Your task
When you spot the word "transgender" in a line of the data below, copy that line.

Task inputs

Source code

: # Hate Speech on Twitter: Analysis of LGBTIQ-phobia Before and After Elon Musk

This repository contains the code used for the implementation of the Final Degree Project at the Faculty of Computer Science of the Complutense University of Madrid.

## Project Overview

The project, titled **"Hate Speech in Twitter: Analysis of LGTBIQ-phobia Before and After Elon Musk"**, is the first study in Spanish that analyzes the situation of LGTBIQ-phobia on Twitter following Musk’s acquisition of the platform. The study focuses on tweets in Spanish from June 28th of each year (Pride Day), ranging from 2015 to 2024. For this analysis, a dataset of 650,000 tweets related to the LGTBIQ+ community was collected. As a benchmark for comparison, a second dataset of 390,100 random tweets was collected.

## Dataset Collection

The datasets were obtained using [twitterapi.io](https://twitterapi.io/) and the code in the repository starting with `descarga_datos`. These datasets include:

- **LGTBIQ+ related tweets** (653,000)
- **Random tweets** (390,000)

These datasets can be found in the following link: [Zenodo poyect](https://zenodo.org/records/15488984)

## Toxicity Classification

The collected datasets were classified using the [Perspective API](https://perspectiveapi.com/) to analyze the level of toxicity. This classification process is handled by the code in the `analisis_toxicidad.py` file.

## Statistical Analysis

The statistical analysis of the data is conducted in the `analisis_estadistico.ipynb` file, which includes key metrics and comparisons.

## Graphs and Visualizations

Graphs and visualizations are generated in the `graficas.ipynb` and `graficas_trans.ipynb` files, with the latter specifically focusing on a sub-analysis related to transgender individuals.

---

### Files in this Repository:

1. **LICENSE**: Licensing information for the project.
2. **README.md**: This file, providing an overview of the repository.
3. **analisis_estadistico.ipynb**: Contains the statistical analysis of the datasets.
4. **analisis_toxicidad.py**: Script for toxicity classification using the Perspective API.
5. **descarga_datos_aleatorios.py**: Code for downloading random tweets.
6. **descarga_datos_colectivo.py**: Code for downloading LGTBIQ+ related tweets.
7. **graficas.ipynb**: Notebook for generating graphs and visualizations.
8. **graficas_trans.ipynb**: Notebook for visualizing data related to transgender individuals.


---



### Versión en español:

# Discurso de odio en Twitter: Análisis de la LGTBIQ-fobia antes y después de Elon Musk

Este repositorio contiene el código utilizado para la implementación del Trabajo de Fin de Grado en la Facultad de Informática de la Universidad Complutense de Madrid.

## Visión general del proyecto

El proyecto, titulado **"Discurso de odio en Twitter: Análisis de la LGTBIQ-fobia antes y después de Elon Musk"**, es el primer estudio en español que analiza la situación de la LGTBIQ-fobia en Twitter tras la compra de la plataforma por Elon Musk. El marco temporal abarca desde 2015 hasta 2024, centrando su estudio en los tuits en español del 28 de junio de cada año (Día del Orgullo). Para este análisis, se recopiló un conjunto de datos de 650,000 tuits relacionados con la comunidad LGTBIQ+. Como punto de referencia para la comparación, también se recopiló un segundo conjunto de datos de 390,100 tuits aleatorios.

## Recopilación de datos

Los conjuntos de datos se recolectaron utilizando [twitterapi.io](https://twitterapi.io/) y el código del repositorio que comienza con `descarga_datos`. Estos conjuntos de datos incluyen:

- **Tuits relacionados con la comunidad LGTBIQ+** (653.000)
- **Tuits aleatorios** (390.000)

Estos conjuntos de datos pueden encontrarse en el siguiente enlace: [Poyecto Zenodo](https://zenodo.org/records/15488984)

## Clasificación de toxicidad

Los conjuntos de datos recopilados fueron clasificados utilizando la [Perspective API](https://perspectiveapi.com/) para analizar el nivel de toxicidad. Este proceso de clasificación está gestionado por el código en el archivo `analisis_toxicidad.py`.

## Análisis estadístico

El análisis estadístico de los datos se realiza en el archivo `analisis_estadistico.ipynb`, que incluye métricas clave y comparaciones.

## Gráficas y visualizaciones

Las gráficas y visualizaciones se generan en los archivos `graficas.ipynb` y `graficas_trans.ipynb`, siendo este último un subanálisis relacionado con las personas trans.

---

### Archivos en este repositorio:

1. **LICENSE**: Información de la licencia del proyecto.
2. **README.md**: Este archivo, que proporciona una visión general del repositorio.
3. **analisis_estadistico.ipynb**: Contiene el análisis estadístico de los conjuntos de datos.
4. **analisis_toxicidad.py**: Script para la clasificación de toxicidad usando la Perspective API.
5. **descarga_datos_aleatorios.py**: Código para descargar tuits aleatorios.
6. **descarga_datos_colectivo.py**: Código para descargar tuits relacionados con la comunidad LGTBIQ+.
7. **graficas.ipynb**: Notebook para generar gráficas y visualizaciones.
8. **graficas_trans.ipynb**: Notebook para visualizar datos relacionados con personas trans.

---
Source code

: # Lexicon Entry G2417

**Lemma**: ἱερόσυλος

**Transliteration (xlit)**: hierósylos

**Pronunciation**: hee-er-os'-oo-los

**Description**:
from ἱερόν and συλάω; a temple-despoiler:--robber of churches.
---
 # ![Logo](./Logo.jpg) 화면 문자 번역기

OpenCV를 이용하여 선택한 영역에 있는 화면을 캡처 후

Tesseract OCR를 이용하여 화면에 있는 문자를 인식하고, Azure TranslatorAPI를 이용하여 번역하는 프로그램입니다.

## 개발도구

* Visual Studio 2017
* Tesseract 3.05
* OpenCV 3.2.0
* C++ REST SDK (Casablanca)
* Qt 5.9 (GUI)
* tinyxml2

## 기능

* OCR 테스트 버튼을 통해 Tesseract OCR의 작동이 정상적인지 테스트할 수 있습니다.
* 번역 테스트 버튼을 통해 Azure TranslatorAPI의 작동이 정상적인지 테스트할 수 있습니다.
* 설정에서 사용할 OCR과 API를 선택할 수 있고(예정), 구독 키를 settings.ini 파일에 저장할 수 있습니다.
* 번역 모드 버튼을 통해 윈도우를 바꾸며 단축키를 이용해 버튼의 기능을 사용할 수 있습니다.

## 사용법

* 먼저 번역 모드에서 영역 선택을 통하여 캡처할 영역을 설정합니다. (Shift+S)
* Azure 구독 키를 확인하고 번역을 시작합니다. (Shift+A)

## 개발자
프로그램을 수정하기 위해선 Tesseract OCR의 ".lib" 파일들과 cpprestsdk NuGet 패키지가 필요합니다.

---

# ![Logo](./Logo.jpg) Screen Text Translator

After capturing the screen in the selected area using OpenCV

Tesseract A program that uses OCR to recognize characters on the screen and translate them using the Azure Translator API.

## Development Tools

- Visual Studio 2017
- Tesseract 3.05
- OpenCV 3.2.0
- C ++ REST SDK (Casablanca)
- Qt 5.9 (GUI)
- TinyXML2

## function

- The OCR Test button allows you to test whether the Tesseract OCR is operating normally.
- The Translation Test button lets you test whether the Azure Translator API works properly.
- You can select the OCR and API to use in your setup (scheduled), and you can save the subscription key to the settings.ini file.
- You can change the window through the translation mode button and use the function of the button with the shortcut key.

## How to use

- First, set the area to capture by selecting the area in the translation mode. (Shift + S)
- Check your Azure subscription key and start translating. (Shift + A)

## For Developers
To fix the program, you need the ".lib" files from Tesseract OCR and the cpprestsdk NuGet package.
==
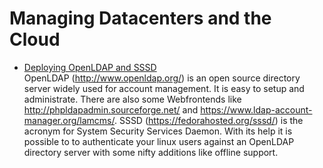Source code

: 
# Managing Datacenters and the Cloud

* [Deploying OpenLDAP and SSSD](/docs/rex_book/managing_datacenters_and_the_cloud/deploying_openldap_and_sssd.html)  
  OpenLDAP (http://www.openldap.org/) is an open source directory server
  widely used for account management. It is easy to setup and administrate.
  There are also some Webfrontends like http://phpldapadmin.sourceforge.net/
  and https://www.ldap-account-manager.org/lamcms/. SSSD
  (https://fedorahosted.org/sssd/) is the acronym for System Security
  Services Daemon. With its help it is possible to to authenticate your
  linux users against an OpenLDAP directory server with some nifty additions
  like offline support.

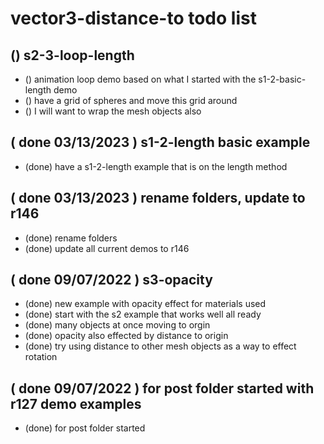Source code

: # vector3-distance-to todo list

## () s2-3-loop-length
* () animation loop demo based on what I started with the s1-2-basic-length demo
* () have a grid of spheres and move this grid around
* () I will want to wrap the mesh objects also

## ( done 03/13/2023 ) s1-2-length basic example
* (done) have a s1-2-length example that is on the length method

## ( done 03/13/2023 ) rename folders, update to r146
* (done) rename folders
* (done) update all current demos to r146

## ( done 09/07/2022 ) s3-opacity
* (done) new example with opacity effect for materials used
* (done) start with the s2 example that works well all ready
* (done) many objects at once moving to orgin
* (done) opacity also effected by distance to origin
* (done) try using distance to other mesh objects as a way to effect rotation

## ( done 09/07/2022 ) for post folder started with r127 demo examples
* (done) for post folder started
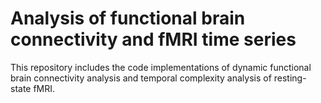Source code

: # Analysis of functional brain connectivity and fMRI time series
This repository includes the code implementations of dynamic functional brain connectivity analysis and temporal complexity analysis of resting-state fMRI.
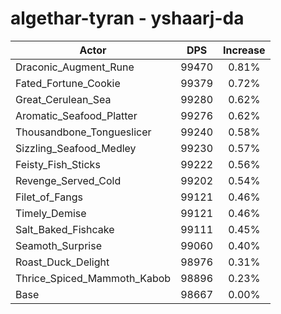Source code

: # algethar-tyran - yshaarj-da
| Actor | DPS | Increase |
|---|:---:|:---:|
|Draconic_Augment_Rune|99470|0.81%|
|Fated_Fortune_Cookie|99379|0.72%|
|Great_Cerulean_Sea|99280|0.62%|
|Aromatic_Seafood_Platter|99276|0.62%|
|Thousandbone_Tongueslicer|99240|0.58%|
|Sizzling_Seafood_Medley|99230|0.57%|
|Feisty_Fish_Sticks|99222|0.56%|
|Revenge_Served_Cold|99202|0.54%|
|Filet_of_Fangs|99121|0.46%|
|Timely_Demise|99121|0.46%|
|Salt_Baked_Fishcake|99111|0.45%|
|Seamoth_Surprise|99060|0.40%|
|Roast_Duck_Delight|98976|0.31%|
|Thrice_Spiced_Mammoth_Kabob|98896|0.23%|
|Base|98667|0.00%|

Written response
Graphs and visualizations are generated in the `graficas.ipynb` and `graficas_trans.ipynb` files, with the latter specifically focusing on a sub-analysis related to transgender individuals.
8. **graficas_trans.ipynb**: Notebook for visualizing data related to transgender individuals.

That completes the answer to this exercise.